Trenton, N.J. – Mercer County Community College (MCCC) turned a new page during Spring Break as volunteers rolled up their sleeves to participate in First Book, a national initiative that seeks to provide new high-quality books to schools and county organizations that serve preschoolers through 12th graders.  By the end of the week of March 20, close to 30,000 books were either delivered or picked up from MCCC's Trenton Campus, with 59 local schools and community organizations benefiting from the program.

MCCC joins Burlington County College (BCC), which launched the program in New Jersey last year, after three years of planning by the African American Chamber of Commerce of New Jersey and N.J. Secretary of Higher Education Rochelle Hendricks.

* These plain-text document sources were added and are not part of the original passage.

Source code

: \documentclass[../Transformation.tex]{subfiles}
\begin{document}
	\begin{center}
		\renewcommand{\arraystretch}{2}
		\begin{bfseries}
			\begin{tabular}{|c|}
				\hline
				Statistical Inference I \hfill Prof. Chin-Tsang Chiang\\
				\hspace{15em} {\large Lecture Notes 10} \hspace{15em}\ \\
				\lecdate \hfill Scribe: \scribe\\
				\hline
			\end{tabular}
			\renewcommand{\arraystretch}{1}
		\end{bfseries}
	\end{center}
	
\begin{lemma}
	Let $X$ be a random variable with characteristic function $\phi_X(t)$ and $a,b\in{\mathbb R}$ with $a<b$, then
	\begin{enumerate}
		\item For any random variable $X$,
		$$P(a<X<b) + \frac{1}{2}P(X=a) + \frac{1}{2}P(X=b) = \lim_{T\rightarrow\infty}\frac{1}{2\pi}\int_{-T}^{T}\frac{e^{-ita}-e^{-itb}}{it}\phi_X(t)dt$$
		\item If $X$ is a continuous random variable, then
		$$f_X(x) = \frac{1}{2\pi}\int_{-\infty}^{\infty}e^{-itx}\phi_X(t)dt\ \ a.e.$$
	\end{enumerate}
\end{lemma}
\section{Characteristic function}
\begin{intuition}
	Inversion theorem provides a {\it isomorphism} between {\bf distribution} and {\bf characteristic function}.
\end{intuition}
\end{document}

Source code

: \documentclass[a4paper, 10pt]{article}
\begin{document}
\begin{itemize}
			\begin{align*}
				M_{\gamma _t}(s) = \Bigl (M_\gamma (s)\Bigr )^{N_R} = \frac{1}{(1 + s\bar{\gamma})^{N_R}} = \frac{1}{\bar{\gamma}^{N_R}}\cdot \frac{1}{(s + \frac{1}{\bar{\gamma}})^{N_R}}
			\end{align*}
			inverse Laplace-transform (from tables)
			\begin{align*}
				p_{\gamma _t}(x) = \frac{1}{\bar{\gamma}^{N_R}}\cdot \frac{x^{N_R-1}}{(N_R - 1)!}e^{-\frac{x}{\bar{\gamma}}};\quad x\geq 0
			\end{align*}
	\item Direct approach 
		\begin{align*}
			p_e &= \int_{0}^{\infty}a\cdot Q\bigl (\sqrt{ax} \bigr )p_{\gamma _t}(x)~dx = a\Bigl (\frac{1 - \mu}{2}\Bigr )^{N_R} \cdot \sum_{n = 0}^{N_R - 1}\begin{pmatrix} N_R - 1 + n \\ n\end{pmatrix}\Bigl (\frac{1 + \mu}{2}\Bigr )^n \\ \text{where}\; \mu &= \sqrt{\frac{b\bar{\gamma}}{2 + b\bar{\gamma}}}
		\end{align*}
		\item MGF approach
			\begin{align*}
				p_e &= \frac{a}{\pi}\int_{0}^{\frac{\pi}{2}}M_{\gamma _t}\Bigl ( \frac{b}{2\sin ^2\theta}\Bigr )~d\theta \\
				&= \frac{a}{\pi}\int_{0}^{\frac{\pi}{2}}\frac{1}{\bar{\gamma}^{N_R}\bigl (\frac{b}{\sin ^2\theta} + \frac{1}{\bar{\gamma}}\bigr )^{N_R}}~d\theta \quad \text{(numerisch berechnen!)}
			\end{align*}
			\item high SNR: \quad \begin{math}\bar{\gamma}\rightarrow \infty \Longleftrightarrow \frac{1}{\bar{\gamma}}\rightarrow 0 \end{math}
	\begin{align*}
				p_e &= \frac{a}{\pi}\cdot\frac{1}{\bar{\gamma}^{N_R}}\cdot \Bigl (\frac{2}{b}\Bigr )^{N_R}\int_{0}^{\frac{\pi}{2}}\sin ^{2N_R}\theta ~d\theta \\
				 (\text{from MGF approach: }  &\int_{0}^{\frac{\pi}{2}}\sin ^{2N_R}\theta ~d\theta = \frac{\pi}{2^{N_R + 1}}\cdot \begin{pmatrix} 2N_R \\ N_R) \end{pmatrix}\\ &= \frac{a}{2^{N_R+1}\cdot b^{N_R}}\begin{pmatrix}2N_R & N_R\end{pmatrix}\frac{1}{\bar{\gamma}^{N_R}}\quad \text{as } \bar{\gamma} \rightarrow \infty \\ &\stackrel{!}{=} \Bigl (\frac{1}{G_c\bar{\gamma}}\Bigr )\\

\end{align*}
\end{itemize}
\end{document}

According to Monica Weaver, Provost at the Trenton Campus, approximately 50 volunteers participated in the project, including MCCC college students, Student Government representatives, Phi Theta Kappa Honor Society students and members of Youth Corps. The volunteers first spent a day at BCC, where they were trained by volunteer librarians who shared their expertise in sorting the books for various age groups.  Once the books arrived in Trenton, the students were there to continue the process of sorting and boxing them for pick-up.

The volunteers got much deserved thanks throughout the first day of pick-up, including from Trenton Schools Superintendent Francisco Duran.  “Students come to us not having opportunities," he told the group.  "That starts in their pre-school years.  First Book is helping to close the opportunity gap. It’s another example of a great partnership with Mercer County Community College.”  The Trenton School District was the largest recipient of books, with approximately 22,000 delivered to the district on March 18.

One of the volunteers’ last steps before they boxed the books was to label them with a “First Book” sticker that asks the book’s new owner to fill in his or her name where it says: ‘This book belongs to.”
 
That message of ownership resonated with Nwasha Edu, who arrived to pick up books for Very Important People (VIP) Community Learning Centers, an after-school and summer program for Trenton high school students.

“Unfortunately a lot of children do not have their own books at home," Edu said. "It’s great for young people to have a book to take care of.  These are brand new books that they are going to value."

Miriam Lewis, librarian from Parker Elementary School, also spoke of the program’s benefits.  “These books will go home in the hands of our children.  It will be like giving them lollipops and candy.  Thanks to all of you.  What you are doing is wonderful.”

Yvonne Page, who directs the after-school program at the Trenton YMCA, shared that enthusiasm.  “I can’t wait to be able to give out these books to our kids,” she said.

Volunteer Daniel Montero is in his first year at Mercer studying Culinary Arts. “It’s a good way to give back to the community, especially during Spring Break when I’m not as busy,” he said. Student Government Association Secretary Julian Elliott, who is concentrating in political science at MCCC, agreed that promoting reading is a very worthwhile project. "I am happy to be involved. I plan to be here next year as well," he said.

Also acknowledging the volunteers' efforts were MCCC President Patricia C. Donohue and BCC Interim Vice President of Special Projects Beverly Richardson.  Richardson said that First Book’s goal is no less than statewide distribution of books and an eradication of illiteracy.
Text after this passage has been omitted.